Premièrement, la citoyenneté n’est pensable, jusqu’à preuve du contraire, que dans le cadre de la cité, une cité par définition particulière et du même coup excluante. On peut le regretter, mais le fait est là : on est citoyen de quelque part. L’idée généreuse d’une citoyenneté du monde défendue au lendemain de la Seconde Guerre mondiale, entre autres par Garry Davis, relève de l’idéal plus que du réalisable à vue d’homme. « Être citoyen, dit Hannah Arendt, implique que nous appartenions à un pays, que nous ayons des droits et des devoirs circonscrits par les limites d’un territoire : dès lors être citoyen du monde se révèle contradictoire, marque la fin de toute citoyenneté [9] ». Méfions-nous de la fraternité déclarative pour lui préférer la fraternité active. S’il faut, en effet, « aimer son lointain comme soi-même » (Nietzsche), cela ne doit pas dispenser de l’épreuve de proximité d’aimer son prochain, ce qui au temps d’internet se révèle généralement plus exigeant.

En outre, une définition idéaliste et, partant, assez vague de la citoyenneté risque de susciter, par réaction, la quête d’identités alternatives de faible envergure dans le cadre de micro-communautés définies non plus par un lien politique universalisant mais par des appartenances fondées sur l’ordre de la nature, autrement dit sur une fraternité de clôture. Gare à la retribalisation du monde ! Gare aussi à un certain discours qui voudrait jouer de la solidarité et de la fraternité nationale contre l’étranger par invocation de la « préférence nationale » [10].
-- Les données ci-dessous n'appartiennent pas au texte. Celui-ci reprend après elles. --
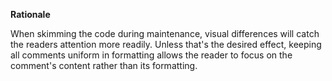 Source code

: **Rationale**

When skimming the code during maintenance, visual differences will catch the readers attention more readily. Unless that's the desired effect, keeping all comments uniform in formatting allows the reader to focus on the comment's content rather than its formatting.
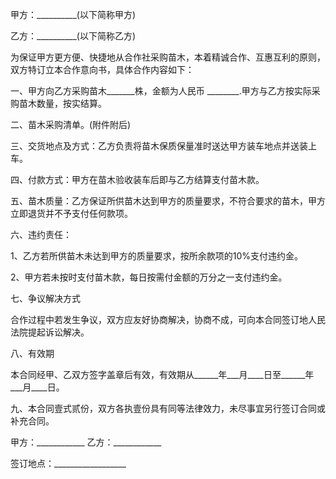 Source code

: 
 


甲方：__________(以下简称甲方)


乙方：__________(以下简称乙方)


为保证甲方更方便、快捷地从合作社采购苗木，本着精诚合作、互惠互利的原则，双方特订立本合作意向书，具体合作内容如下：


一、甲方向乙方采购苗木_______株，金额为人民币 ________.甲方与乙方按实际采购苗木数量，按实结算。


二、苗木采购清单。(附件附后)


三、交货地点及方式：乙方负责将苗木保质保量准时送达甲方装车地点并送装上车。


四、付款方式：甲方在苗木验收装车后即与乙方结算支付苗木款。


五、苗木质量：乙方保证所供苗木达到甲方的质量要求，不符合要求的苗木，甲方立即退货并不予支付任何款项。


六、违约责任：


1、乙方若所供苗木未达到甲方的质量要求，按所余款项的10%支付违约金。


2、甲方若未按时支付苗木款，每日按需付金额的万分之一支付违约金。


七、争议解决方式


合作过程中若发生争议，双方应友好协商解决，协商不成，可向本合同签订地人民法院提起诉讼解决。


八、有效期


本合同经甲、乙双方签字盖章后有效，有效期从______年___月____日至______年___月____日。


九、本合同壹式贰份，双方各执壹份具有同等法律效力，未尽事宜另行签订合同或补充合同。


甲方：____________ 乙方：____________


签订地点：__________________
 


 

 
 
 
 
 
  


  
 

  


  


  
 
 
 
 

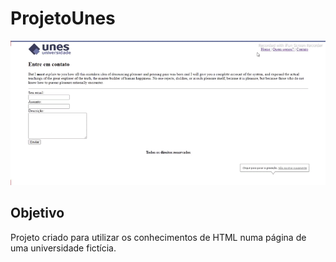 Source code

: # ProjetoUnes

![](Funcionamento/funcionamento.gif)

## Objetivo

Projeto criado para utilizar os conhecimentos de HTML numa página de uma universidade fictícia.
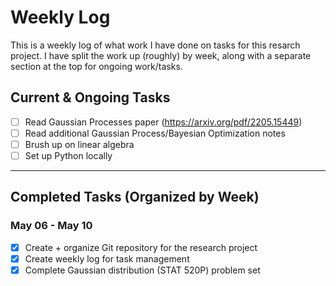 # Weekly Log

This is a weekly log of what work I have done on tasks for this resarch project. I have split the work up (roughly) by week, along with a separate section at the top for ongoing work/tasks.

## Current & Ongoing Tasks

- [ ] Read Gaussian Processes paper (<https://arxiv.org/pdf/2205.15449>)
- [ ] Read additional Gaussian Process/Bayesian Optimization notes
- [ ] Brush up on linear algebra
- [ ] Set up Python locally

---

## Completed Tasks (Organized by Week)

### May 06 - May 10

- [x] Create + organize Git repository for the research project
- [x] Create weekly log for task management
- [x] Complete Gaussian distribution (STAT 520P) problem set
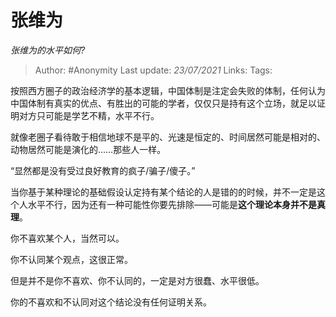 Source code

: # 张维为
*张维为的水平如何?*

> Author: #Anonymity
> Last update: *23/07/2021*
> Links:
> Tags:

按照西方圈子的政治经济学的基本逻辑，中国体制是注定会失败的体制，任何认为中国体制有真实的优点、有胜出的可能的学者，仅仅只是持有这个立场，就足以证明对方只可能是学艺不精，水平不行。

就像老圈子看待敢于相信地球不是平的、光速是恒定的、时间居然可能是相对的、动物居然可能是演化的……那些人一样。

“显然都是没有受过良好教育的疯子/骗子/傻子。”

当你基于某种理论的基础假设认定持有某个结论的人是错的的时候，并不一定是这个人水平不行，因为还有一种可能性你要先排除——可能是**这个理论本身并不是真理**。

你不喜欢某个人，当然可以。

你不认同某个观点，这很正常。

但是并不是你不喜欢、你不认同的，一定是对方很蠢、水平很低。

你的不喜欢和不认同对这个结论没有任何证明关系。

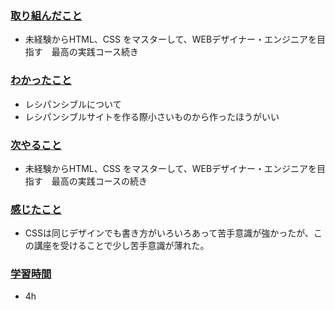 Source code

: ### <u>取り組んだこと</u>
- 未経験からHTML、CSS をマスターして、WEBデザイナー・エンジニアを目指す　最高の実践コース続き

### <u>わかったこと</u>
- レシパンシブルについて
- レシパンシブルサイトを作る際小さいものから作ったほうがいい

### <u>次やること</u>
- 未経験からHTML、CSS をマスターして、WEBデザイナー・エンジニアを目指す　最高の実践コースの続き

### <u>感じたこと</u>
- CSSは同じデザインでも書き方がいろいろあって苦手意識が強かったが、この講座を受けることで少し苦手意識が薄れた。

### <u>学習時間</u>
- 4h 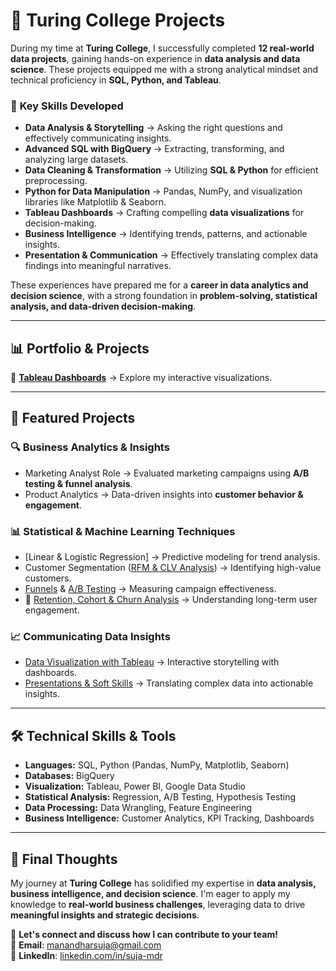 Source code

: # 🎯 Turing College Projects  

During my time at **Turing College**, I successfully completed **12 real-world data projects**, gaining hands-on experience in **data analysis and data science**. These projects equipped me with a strong analytical mindset and technical proficiency in **SQL, Python, and Tableau**.

### 🚀 **Key Skills Developed**  
- **Data Analysis & Storytelling** → Asking the right questions and effectively communicating insights.  
- **Advanced SQL with BigQuery** → Extracting, transforming, and analyzing large datasets.  
- **Data Cleaning & Transformation** → Utilizing **SQL & Python** for efficient preprocessing.  
- **Python for Data Manipulation** → Pandas, NumPy, and visualization libraries like Matplotlib & Seaborn.  
- **Tableau Dashboards** → Crafting compelling **data visualizations** for decision-making.  
- **Business Intelligence** → Identifying trends, patterns, and actionable insights.  
- **Presentation & Communication** → Effectively translating complex data findings into meaningful narratives.  

These experiences have prepared me for a **career in data analytics and decision science**, with a strong foundation in **problem-solving, statistical analysis, and data-driven decision-making**.

---

## 📊 **Portfolio & Projects**
🔗 **[Tableau Dashboards](https://public.tableau.com/app/profile/suja.manandhar/vizzes)** → Explore my interactive visualizations. 

---

## 📌 **Featured Projects**
### **🔍 Business Analytics & Insights**
- Marketing Analyst Role → Evaluated marketing campaigns using **A/B testing & funnel analysis**.
- Product Analytics → Data-driven insights into **customer behavior & engagement**.

### **📊 Statistical & Machine Learning Techniques**
- [Linear & Logistic Regression] → Predictive modeling for trend analysis.
- Customer Segmentation ([RFM & CLV Analysis](https://github.com/m-suja/Turing-Repository/tree/main/09%20CLV%2C%20Customer%20Segmentation%20and%20RFM)) → Identifying high-value customers.
- [Funnels](https://github.com/m-suja/Turing-Repository/tree/main/08%20Funnel%20Analysis) & [A/B Testing](https://github.com/m-suja/Turing-Repository/tree/main/10%20A%3AB%20Testing) → Measuring campaign effectiveness.
- 📆 [Retention, Cohort & Churn Analysis](https://github.com/m-suja/Turing-Repository/tree/main/07%20Cohort%20and%20Retentions) → Understanding long-term user engagement.

### **📈 Communicating Data Insights**
- [Data Visualization with Tableau](https://github.com/m-suja/Turing-Repository/tree/main/05%20Visualizing%20Data%20using%20Tableau) → Interactive storytelling with dashboards.
- [Presentations & Soft Skills](https://github.com/m-suja/Turing-Repository/tree/main/06%20Presentation%20Skills) → Translating complex data into actionable insights.

---

## 🛠 **Technical Skills & Tools**
- **Languages:** SQL, Python (Pandas, NumPy, Matplotlib, Seaborn)  
- **Databases:** BigQuery
- **Visualization:** Tableau, Power BI, Google Data Studio  
- **Statistical Analysis:** Regression, A/B Testing, Hypothesis Testing  
- **Data Processing:** Data Wrangling, Feature Engineering
- **Business Intelligence:** Customer Analytics, KPI Tracking, Dashboards  

---

## 🎯 **Final Thoughts**
My journey at **Turing College** has solidified my expertise in **data analysis, business intelligence, and decision science**. I'm eager to apply my knowledge to **real-world business challenges**, leveraging data to drive **meaningful insights and strategic decisions**.

🚀 **Let's connect and discuss how I can contribute to your team!**  
📩 **Email**: manandharsuja@gmail.com  
💼 **LinkedIn**: [linkedin.com/in/suja-mdr](https://www.linkedin.com/in/suja-mdr)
On est fraternel ou on ne l’est pas. Convenons simplement qu’il y a des niveaux et des registres différents de déploiement de cette dynamique, selon une intensité variable mais toujours dans une attitude d’accueil, de sympathie bien éloignée de l’acrimonie montante.

BIBLIOGRAPHIE 
1  Comme le souligne l’historienne Mona Ozouf dans le Dictionnaire de la Révolution française qu’elle a co-dirigé avec François Furet, Flammarion, 1988, p. 731 sqq et dans sa contribution « Liberté, égalité, fraternité », dans Pierre Nora (dir.), Lieux de mémoire, Gallimard Quarto, tome 3, p. 4353 et suiv.
2  D’où le cri de ralliement de la Révolution française : « la fraternité ou la mort ». Voir Marcel David, Fraternité et Révolution française, Aubier, 1987 et notre article « Le frère-ennemi ou le tragique de la fraternité », dans Les droits de l’homme à l’aube du XIXe siècle, Bruylant, 1999, p. 1041 et suiv.
3  La solidarité est ici à comprendre au sens d’interdépendance. Elle est négative lorsque ma situation ou mes actions ont des répercussions néfastes sur les autres. Par exemple, quand je suis malade est que je contamine mon entourage [ndlr].
4  Voir La notion de fraternité en droit public français, LGDJ, 1993.
5  Voir l’entretien de Martine Aubry dans Le Monde, 6 juin 2010 ; « La politique du care » de Marc-Olivier Padis, Esprit, juillet 2010.
6  Comme l’a souligné la philosophe américaine Nancy Fraser. Voir « Justice sociale, redistribution et reconnaissance », Revue du Mauss, no23, 2004/1, p. 153. Disponible en ligne sur Cairn.info.
7  Dans son ouvrage La société des égaux (Gallimard, 2011), Pierre Rosanvallon convoque d’ailleurs trois valeurs proches parentes de la fraternité (singularité, réciprocité et communalité) pour « refaire société ».
8  Presses de Sciences Po, 1997.
9  Vies politiques, Gallimard, 1986, p. 95.
10  À l’instar de Marine Le Pen appelant, au soir du premier tour de la présidentielle, à un « grand élan de fraternité », une fraternité bien étriquée.